Por Ainhoa Verdugo

En Un lugar olvidado por dios que sigue bailando y riendo, Mariana Mendoza —beneficiaria del PECDA Campeche— se entrega sin reservas como autora, directora y protagonista de una pieza que es tanto testimonio como grito de resistencia. Lo que presenciamos el pasado 29 de marzo en El Claustro fue una muestra en proceso, pero ya poderosa en su forma y contenido, de cara a su inminente estreno completo el 8 de junio de 2025.

La obra, de 50 minutos de duración, se articula como una travesía íntima: una búsqueda personal que se enreda, inevitablemente, con el entorno social y ecológico de la península de Yucatán. Mendoza no sólo narra su vida —o fragmentos de ella—, sino que se erige como canal de una denuncia contundente sobre la devastación ambiental que acecha al sur del país. La memoria individual se funde con la memoria del territorio, y el escenario se vuelve un eco de ambas.
La puesta en escena apuesta por lo esencial: una escenografía sencilla, útil, que nunca compite con la palabra sino que la sostiene. Las proyecciones audiovisuales son un acierto: imágenes y datos duros sobre la masacre ecológica nos golpean sin ambages, mientras la voz de Mendoza guía la reflexión. En este juego visual-sonoro, la música y los efectos cumplen una función más que decorativa: marcan las transiciones, intensifican atmósferas y permiten que el espectador se hunda de lleno en la narrativa emocional y política.
El trabajo actoral es limpio, honesto, con momentos de gran vulnerabilidad física y emocional. Una escena en particular, donde la intérprete permanece sumergida en una tina con agua por un periodo prolongado, es tan simbólica como conmovedora: cuerpo y naturaleza, sumisión y resistencia. Aun tratándose de una función en proceso, la entrega escénica fue total.

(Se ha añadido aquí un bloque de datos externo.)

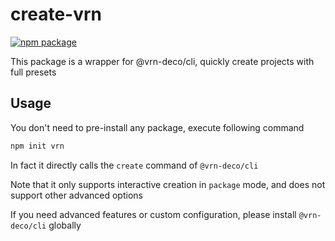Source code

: # create-vrn

[![npm package](https://badgen.net/npm/v/create-vrn)](https://www.npmjs.com/package/create-vrn)

This package is a wrapper for @vrn-deco/cli, quickly create projects with full presets

## Usage

You don't need to pre-install any package, execute following command

```sh
npm init vrn
```

In fact it directly calls the `create` command of `@vrn-deco/cli`

Note that it only supports interactive creation in `package` mode, and does not support other advanced options

If you need advanced features or custom configuration, please install `@vrn-deco/cli` globally
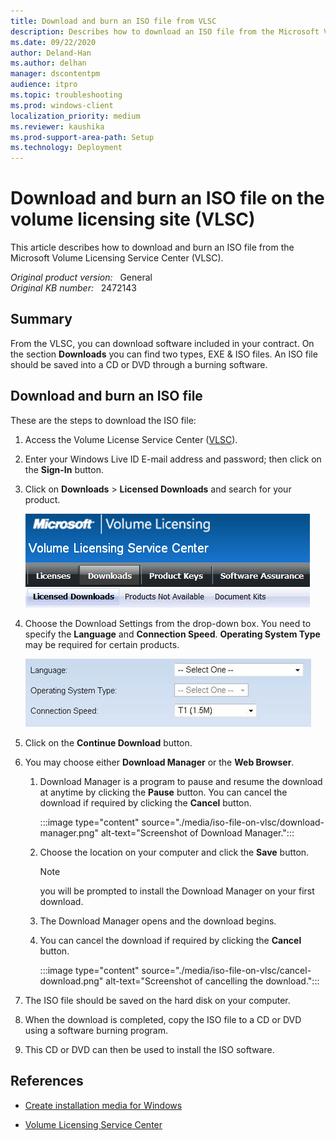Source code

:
 ```yaml
---
title: Download and burn an ISO file from VLSC
description: Describes how to download an ISO file from the Microsoft Volume Licensing Service Center (VLSC).
ms.date: 09/22/2020
author: Deland-Han
ms.author: delhan
manager: dscontentpm
audience: itpro
ms.topic: troubleshooting
ms.prod: windows-client
localization_priority: medium
ms.reviewer: kaushika
ms.prod-support-area-path: Setup
ms.technology: Deployment
---
```

# Download and burn an ISO file on the volume licensing site (VLSC)

This article describes how to download and burn an ISO file from the Microsoft Volume Licensing Service Center (VLSC).

_Original product version:_ &nbsp; General  
_Original KB number:_ &nbsp; 2472143

## Summary

From the VLSC, you can download software included in your contract. On the section **Downloads** you can find two types, EXE & ISO files. An ISO file should be saved into a CD or DVD through a burning software.

## Download and burn an ISO file

These are the steps to download the ISO file:

1. Access the Volume License Service Center ([VLSC](https://www.microsoft.com/Licensing/servicecenter/default.aspx)).
2. Enter your Windows Live ID E-mail address and password; then click on the **Sign-In** button.
3. Click on **Downloads** > **Licensed Downloads** and search for your product.

    ![Screenshot of Licensed Downloads tab](./media/iso-file-on-vlsc/licensed-downloads-tab.png)

4. Choose the Download Settings from the drop-down box. You need to specify the **Language** and **Connection Speed**. **Operating System Type** may be required for certain products.

    ![Screenshot of Download settings](./media/iso-file-on-vlsc/download-settings.png)

5. Click on the **Continue Download** button.
6. You may choose either **Download Manager** or the **Web Browser**.

    1. Download Manager is a program to pause and resume the download at anytime by clicking the **Pause** button. You can cancel the download if required by clicking the **Cancel** button.

        :::image type="content" source="./media/iso-file-on-vlsc/download-manager.png" alt-text="Screenshot of Download Manager.":::

    2. Choose the location on your computer and click the **Save** button.

        > [!NOTE]
        > you will be prompted to install the Download Manager on your first download.
    3. The Download Manager opens and the download begins.
    4. You can cancel the download if required by clicking the **Cancel** button.

        :::image type="content" source="./media/iso-file-on-vlsc/cancel-download.png" alt-text="Screenshot of cancelling the download.":::

7. The ISO file should be saved on the hard disk on your computer.
8. When the download is completed, copy the ISO file to a CD or DVD using a software burning program.
9. This CD or DVD can then be used to install the ISO software.

## References

- [Create installation media for Windows](https://support.microsoft.com/help/15088/windows-10-create-installation-media)

- [Volume Licensing Service Center](/licensing/#74)
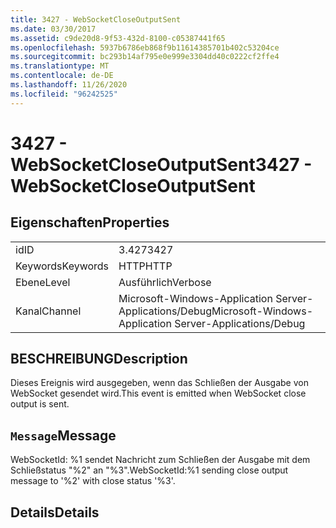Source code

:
 ```yaml
---
title: 3427 - WebSocketCloseOutputSent
ms.date: 03/30/2017
ms.assetid: c9de20d8-9f53-432d-8100-c05387441f65
ms.openlocfilehash: 5937b6786eb868f9b11614385701b402c53204ce
ms.sourcegitcommit: bc293b14af795e0e999e3304dd40c0222cf2ffe4
ms.translationtype: MT
ms.contentlocale: de-DE
ms.lasthandoff: 11/26/2020
ms.locfileid: "96242525"
---
```

# <a name="3427---websocketcloseoutputsent"></a><span data-ttu-id="eb729-102">3427 - WebSocketCloseOutputSent</span><span class="sxs-lookup"><span data-stu-id="eb729-102">3427 - WebSocketCloseOutputSent</span></span>

## <a name="properties"></a><span data-ttu-id="eb729-103">Eigenschaften</span><span class="sxs-lookup"><span data-stu-id="eb729-103">Properties</span></span>  
  
|||  
|-|-|  
|<span data-ttu-id="eb729-104">id</span><span class="sxs-lookup"><span data-stu-id="eb729-104">ID</span></span>|<span data-ttu-id="eb729-105">3.427</span><span class="sxs-lookup"><span data-stu-id="eb729-105">3427</span></span>|  
|<span data-ttu-id="eb729-106">Keywords</span><span class="sxs-lookup"><span data-stu-id="eb729-106">Keywords</span></span>|<span data-ttu-id="eb729-107">HTTP</span><span class="sxs-lookup"><span data-stu-id="eb729-107">HTTP</span></span>|  
|<span data-ttu-id="eb729-108">Ebene</span><span class="sxs-lookup"><span data-stu-id="eb729-108">Level</span></span>|<span data-ttu-id="eb729-109">Ausführlich</span><span class="sxs-lookup"><span data-stu-id="eb729-109">Verbose</span></span>|  
|<span data-ttu-id="eb729-110">Kanal</span><span class="sxs-lookup"><span data-stu-id="eb729-110">Channel</span></span>|<span data-ttu-id="eb729-111">Microsoft-Windows-Application Server-Applications/Debug</span><span class="sxs-lookup"><span data-stu-id="eb729-111">Microsoft-Windows-Application Server-Applications/Debug</span></span>|  
  
## <a name="description"></a><span data-ttu-id="eb729-112">BESCHREIBUNG</span><span class="sxs-lookup"><span data-stu-id="eb729-112">Description</span></span>  

 <span data-ttu-id="eb729-113">Dieses Ereignis wird ausgegeben, wenn das Schließen der Ausgabe von WebSocket gesendet wird.</span><span class="sxs-lookup"><span data-stu-id="eb729-113">This event is emitted when WebSocket close output is sent.</span></span>  
  
## <a name="message"></a><span data-ttu-id="eb729-114">`Message`</span><span class="sxs-lookup"><span data-stu-id="eb729-114">Message</span></span>  

 <span data-ttu-id="eb729-115">WebSocketId: %1 sendet Nachricht zum Schließen der Ausgabe mit dem Schließstatus "%2" an "%3".</span><span class="sxs-lookup"><span data-stu-id="eb729-115">WebSocketId:%1 sending close output message to '%2' with close status '%3'.</span></span>  
  
## <a name="details"></a><span data-ttu-id="eb729-116">Details</span><span class="sxs-lookup"><span data-stu-id="eb729-116">Details</span></span>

Al salir del teatro, una sensación de desasosiego persiste. La obra remueve, sacude, incomoda —como debe hacerlo el buen arte. Para quienes cargamos una sensibilidad especial hacia el medio ambiente, es imposible no sentirse interpelados. Pero también hay espacio para la gratitud, para la contemplación de lo vivido y lo que aún podemos preservar. La pieza invita a mirar dentro, pero también a mirar hacia afuera y preguntarse: ¿qué estamos haciendo? ¿Qué podemos hacer?

Un lugar olvidado por dios que sigue bailando y riendo no es sólo recomendable: es urgente. Es una obra que debe ser vista por adolescentes y adultos, especialmente por quienes deseen enfrentarse a una narrativa que combina poesía escénica con activismo. Tal vez no sea para todos —las infancias podrían no encontrar aquí su ritmo—, pero sí para todos los que aún creen que el arte puede cambiar algo, aunque sea un poco.
Y aún tendrás tiempo de verla este 13, 14 y 15 de junio en el teatro Juan de la Cabada a las 19hrs.